#### Exercise:
Search the entries below for the string "json" and copy the lines that hold it.

========

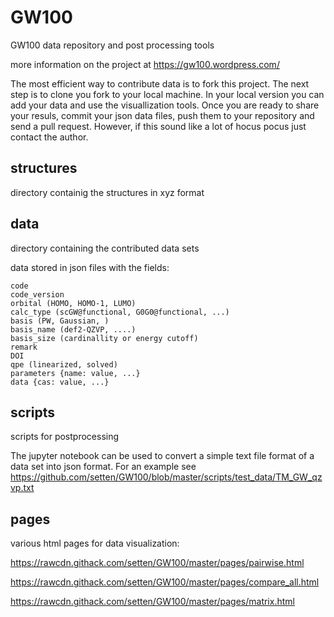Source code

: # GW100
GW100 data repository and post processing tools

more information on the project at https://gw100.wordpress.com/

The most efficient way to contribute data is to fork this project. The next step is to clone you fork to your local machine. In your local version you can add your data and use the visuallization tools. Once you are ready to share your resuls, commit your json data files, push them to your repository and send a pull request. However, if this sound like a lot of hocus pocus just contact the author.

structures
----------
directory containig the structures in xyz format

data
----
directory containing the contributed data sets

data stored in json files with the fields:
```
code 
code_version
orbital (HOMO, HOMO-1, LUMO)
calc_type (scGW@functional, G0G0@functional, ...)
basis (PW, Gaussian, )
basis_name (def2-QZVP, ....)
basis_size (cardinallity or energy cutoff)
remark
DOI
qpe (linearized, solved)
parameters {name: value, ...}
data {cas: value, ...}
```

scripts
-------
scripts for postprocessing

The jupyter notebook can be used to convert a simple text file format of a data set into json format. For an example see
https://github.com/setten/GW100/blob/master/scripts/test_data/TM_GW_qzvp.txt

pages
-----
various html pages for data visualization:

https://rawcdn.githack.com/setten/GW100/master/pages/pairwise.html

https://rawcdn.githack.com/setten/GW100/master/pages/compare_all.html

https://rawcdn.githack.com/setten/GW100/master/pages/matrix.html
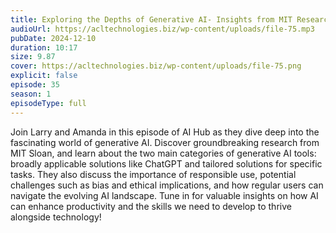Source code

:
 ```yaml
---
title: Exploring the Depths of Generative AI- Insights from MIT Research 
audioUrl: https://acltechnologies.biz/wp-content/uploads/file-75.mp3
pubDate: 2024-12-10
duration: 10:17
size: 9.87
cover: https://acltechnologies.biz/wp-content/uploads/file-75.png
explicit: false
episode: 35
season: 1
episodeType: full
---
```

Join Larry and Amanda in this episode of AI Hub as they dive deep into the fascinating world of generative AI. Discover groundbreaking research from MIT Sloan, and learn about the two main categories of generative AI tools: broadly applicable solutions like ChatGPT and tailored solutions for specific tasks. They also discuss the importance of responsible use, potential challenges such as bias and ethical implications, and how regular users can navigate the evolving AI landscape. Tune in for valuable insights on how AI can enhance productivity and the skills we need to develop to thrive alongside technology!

========

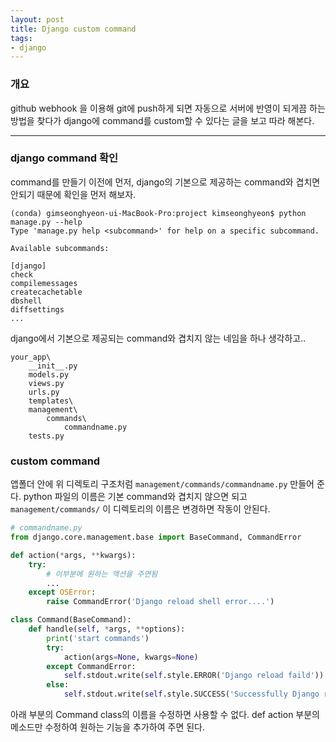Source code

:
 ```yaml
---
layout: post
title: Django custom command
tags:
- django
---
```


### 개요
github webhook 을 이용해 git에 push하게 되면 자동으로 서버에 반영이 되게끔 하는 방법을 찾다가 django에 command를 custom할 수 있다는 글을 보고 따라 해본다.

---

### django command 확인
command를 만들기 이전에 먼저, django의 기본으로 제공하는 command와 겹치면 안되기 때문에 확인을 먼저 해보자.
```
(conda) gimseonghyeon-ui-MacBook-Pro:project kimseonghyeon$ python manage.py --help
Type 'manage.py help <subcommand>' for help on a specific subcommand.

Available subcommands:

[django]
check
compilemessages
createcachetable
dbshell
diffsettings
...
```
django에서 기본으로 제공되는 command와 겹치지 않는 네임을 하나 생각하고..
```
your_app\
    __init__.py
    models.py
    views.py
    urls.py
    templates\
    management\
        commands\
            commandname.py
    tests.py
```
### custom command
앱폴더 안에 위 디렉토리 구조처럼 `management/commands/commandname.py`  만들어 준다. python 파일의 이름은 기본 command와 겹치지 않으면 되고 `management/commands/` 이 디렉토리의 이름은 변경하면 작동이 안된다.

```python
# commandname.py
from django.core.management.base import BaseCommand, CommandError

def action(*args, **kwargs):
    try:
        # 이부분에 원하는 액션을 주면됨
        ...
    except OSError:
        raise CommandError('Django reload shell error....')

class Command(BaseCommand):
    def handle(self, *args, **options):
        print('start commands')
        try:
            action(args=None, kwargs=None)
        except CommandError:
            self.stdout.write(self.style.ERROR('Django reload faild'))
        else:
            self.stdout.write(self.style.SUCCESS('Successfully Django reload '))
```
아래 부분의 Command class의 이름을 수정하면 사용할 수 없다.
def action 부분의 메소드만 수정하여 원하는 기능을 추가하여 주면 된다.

========

#### Result for this exercise:
The most efficient way to contribute data is to fork this project. The next step is to clone you fork to your local machine. In your local version you can add your data and use the visuallization tools. Once you are ready to share your resuls, commit your json data files, push them to your repository and send a pull request. However, if this sound like a lot of hocus pocus just contact the author.
data stored in json files with the fields:
The jupyter notebook can be used to convert a simple text file format of a data set into json format. For an example see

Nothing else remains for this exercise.